**WHAT YOU NEED TO DO**
Find every line in the records below that holds the word "will", and copy it out.

══ EXCERPTED RECORDS ══

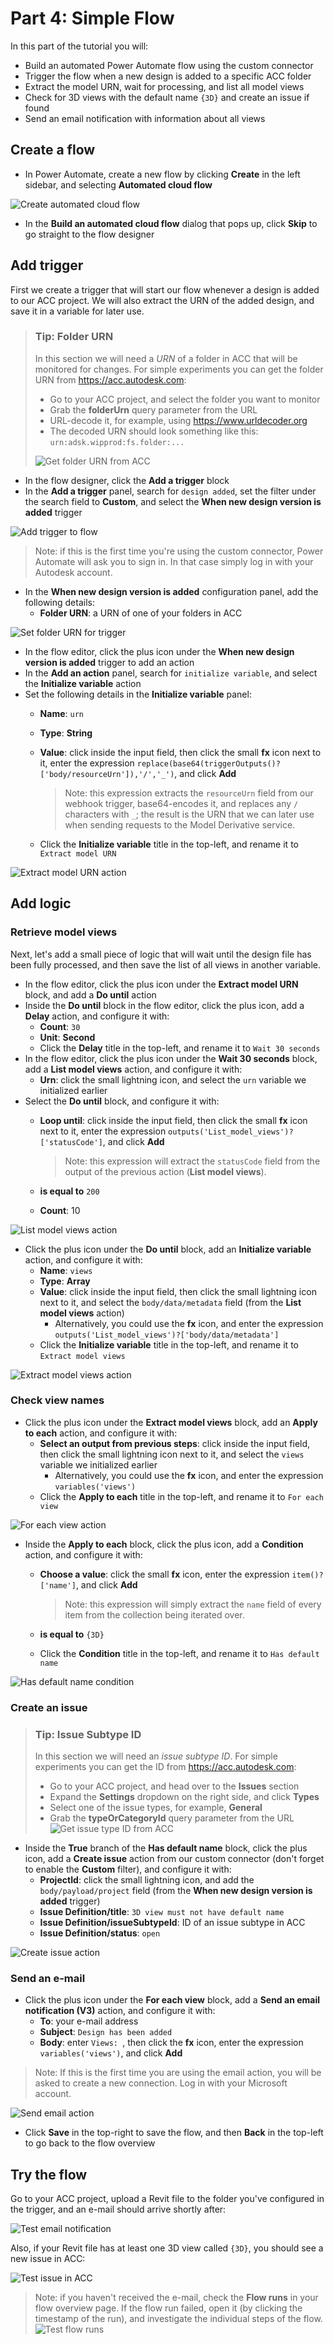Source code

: # Part 4: Simple Flow

In this part of the tutorial you will:

- Build an automated Power Automate flow using the custom connector
- Trigger the flow when a new design is added to a specific ACC folder
- Extract the model URN, wait for processing, and list all model views
- Check for 3D views with the default name `{3D}` and create an issue if found
- Send an email notification with information about all views

## Create a flow

- In Power Automate, create a new flow by clicking **Create** in the left sidebar, and selecting **Automated cloud flow**

![Create automated cloud flow](images/create-automated-cloud-flow.png)

- In the **Build an automated cloud flow** dialog that pops up, click **Skip** to go straight to the flow designer

## Add trigger

First we create a trigger that will start our flow whenever a design is added to our ACC project. We will also extract the URN of the added design, and save it in a variable for later use.

> ### Tip: Folder URN
>
> In this section we will need a _URN_ of a folder in ACC that will be monitored for changes. For simple experiments you can get the folder URN from https://acc.autodesk.com:
>
> - Go to your ACC project, and select the folder you want to monitor
> - Grab the **folderUrn** query parameter from the URL
> - URL-decode it, for example, using https://www.urldecoder.org
> - The decoded URN should look something like this: `urn:adsk.wipprod:fs.folder:...`
>
> ![Get folder URN from ACC](images/acc-get-folderurn.png)

- In the flow designer, click the **Add a trigger** block
- In the **Add a trigger** panel, search for `design added`, set the filter under the search field to **Custom**, and select the **When new design version is added** trigger

![Add trigger to flow](images/flow-select-trigger.png)

> Note: if this is the first time you're using the custom connector, Power Automate will ask you to sign in. In that case simply log in with your Autodesk account.

- In the **When new design version is added** configuration panel, add the following details:
  - **Folder URN**: a URN of one of your folders in ACC

![Set folder URN for trigger](images/flow-trigger-folderurn.png)

- In the flow editor, click the plus icon under the **When new design version is added** trigger to add an action
- In the **Add an action** panel, search for `initialize variable`, and select the **Initialize variable** action
- Set the following details in the **Initialize variable** panel:
  - **Name**: `urn`
  - **Type**: **String**
  - **Value**: click inside the input field, then click the small **fx** icon next to it, enter the expression `replace(base64(triggerOutputs()?['body/resourceUrn']),'/','_')`, and click **Add**

    > Note: this expression extracts the `resourceUrn` field from our webhook trigger, base64-encodes it, and replaces any `/` characters with `_`; the result is the URN that we can later use when sending requests to the Model Derivative service.

  - Click the **Initialize variable** title in the top-left, and rename it to `Extract model URN`

![Extract model URN action](images/action-extract-model-urn.png)

## Add logic

### Retrieve model views

Next, let's add a small piece of logic that will wait until the design file has been fully processed, and then save the list of all views in another variable.

- In the flow editor, click the plus icon under the **Extract model URN** block, and add a **Do until** action
- Inside the **Do until** block in the flow editor, click the plus icon, add a **Delay** action, and configure it with:
  - **Count**: `30`
  - **Unit**: **Second**
  - Click the **Delay** title in the top-left, and rename it to `Wait 30 seconds`
- In the flow editor, click the plus icon under the **Wait 30 seconds** block, add a **List model views** action, and configure it with:
  - **Urn**: click the small lightning icon, and select the `urn` variable we initialized earlier
- Select the **Do until** block, and configure it with:
  - **Loop until**: click inside the input field, then click the small **fx** icon next to it, enter the expression `outputs('List_model_views')?['statusCode']`, and click **Add**

    > Note: this expression will extract the `statusCode` field from the output of the previous action (**List model views**).

  - **is equal to** `200`
  - **Count**: 10

![List model views action](images/action-list-model-views.png)

- Click the plus icon under the **Do until** block, add an **Initialize variable** action, and configure it with:
  - **Name**: `views`
  - **Type**: **Array**
  - **Value**: click inside the input field, then click the small lightning icon next to it, and select the `body/data/metadata` field (from the **List model views** action)
    - Alternatively, you could use the **fx** icon, and enter the expression `outputs('List_model_views')?['body/data/metadata']`
  - Click the **Initialize variable** title in the top-left, and rename it to `Extract model views`

![Extract model views action](images/action-extract-model-views.png)

### Check view names

- Click the plus icon under the **Extract model views** block, add an **Apply to each** action, and configure it with:
  - **Select an output from previous steps**: click inside the input field, then click the small lightning icon next to it, and select the `views` variable we initialized earlier
    - Alternatively, you could use the **fx** icon, and enter the expression `variables('views')`
  - Click the **Apply to each** title in the top-left, and rename it to `For each view`

![For each view action](images/action-for-each-view.png)

- Inside the **Apply to each** block, click the plus icon, add a **Condition** action, and configure it with:
  - **Choose a value**: click the small **fx** icon, enter the expression `item()?['name']`, and click **Add**

    > Note: this expression will simply extract the `name` field of every item from the collection being iterated over.

  - **is equal to** `{3D}`
  - Click the **Condition** title in the top-left, and rename it to `Has default name`

![Has default name condition](images/action-has-default-name.png)

### Create an issue

> ### Tip: Issue Subtype ID
>
> In this section we will need an _issue subtype ID_. For simple experiments you can get the ID from https://acc.autodesk.com:
>
> - Go to your ACC project, and head over to the **Issues** section
> - Expand the **Settings** dropdown on the right side, and click **Types**
> - Select one of the issue types, for example, **General**
> - Grab the **typeOrCategoryId** query parameter from the URL
> ![Get issue type ID from ACC](images/acc-get-issuetypeid.png)

- Inside the **True** branch of the **Has default name** block, click the plus icon, add a **Create issue** action from our custom connector (don't forget to enable the **Custom** filter), and configure it with:
  - **ProjectId**: click the small lightning icon, and add the `body/payload/project` field (from the **When new design version is added** trigger)
  - **Issue Definition/title**: `3D view must not have default name`
  - **Issue Definition/issueSubtypeId**: ID of an issue subtype in ACC
  - **Issue Definition/status**: `open`

![Create issue action](images/action-create-issue.png)

### Send an e-mail

- Click the plus icon under the **For each view** block, add a **Send an email notification (V3)** action, and configure it with:
  - **To**: your e-mail address
  - **Subject**: `Design has been added`
  - **Body**: enter `Views: `, then click the **fx** icon, enter the expression `variables('views')`, and click **Add**

> Note: If this is the first time you are using the email action, you will be asked to create a new connection. Log in with your Microsoft account.

![Send email action](images/action-send-email.png)

- Click **Save** in the top-right to save the flow, and then **Back** in the top-left to go back to the flow overview

## Try the flow

Go to your ACC project, upload a Revit file to the folder you've configured in the trigger, and an e-mail should arrive shortly after:

![Test email notification](images/email-notification.png)

Also, if your Revit file has at least one 3D view called `{3D}`, you should see a new issue in ACC:

![Test issue in ACC](images/acc-issue.png)

> Note: if you haven't received the e-mail, check the **Flow runs** in your flow overview page. If the flow run failed, open it (by clicking the timestamp of the run), and investigate the individual steps of the flow.
> ![Test flow runs](images/flow-runs.png)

═══

**SOLUTION**
In this part of the tutorial you will:
First we create a trigger that will start our flow whenever a design is added to our ACC project. We will also extract the URN of the added design, and save it in a variable for later use.
> In this section we will need a _URN_ of a folder in ACC that will be monitored for changes. For simple experiments you can get the folder URN from https://acc.autodesk.com:
> Note: if this is the first time you're using the custom connector, Power Automate will ask you to sign in. In that case simply log in with your Autodesk account.
Next, let's add a small piece of logic that will wait until the design file has been fully processed, and then save the list of all views in another variable.
    > Note: this expression will extract the `statusCode` field from the output of the previous action (**List model views**).
    > Note: this expression will simply extract the `name` field of every item from the collection being iterated over.
> In this section we will need an _issue subtype ID_. For simple experiments you can get the ID from https://acc.autodesk.com:
> Note: If this is the first time you are using the email action, you will be asked to create a new connection. Log in with your Microsoft account.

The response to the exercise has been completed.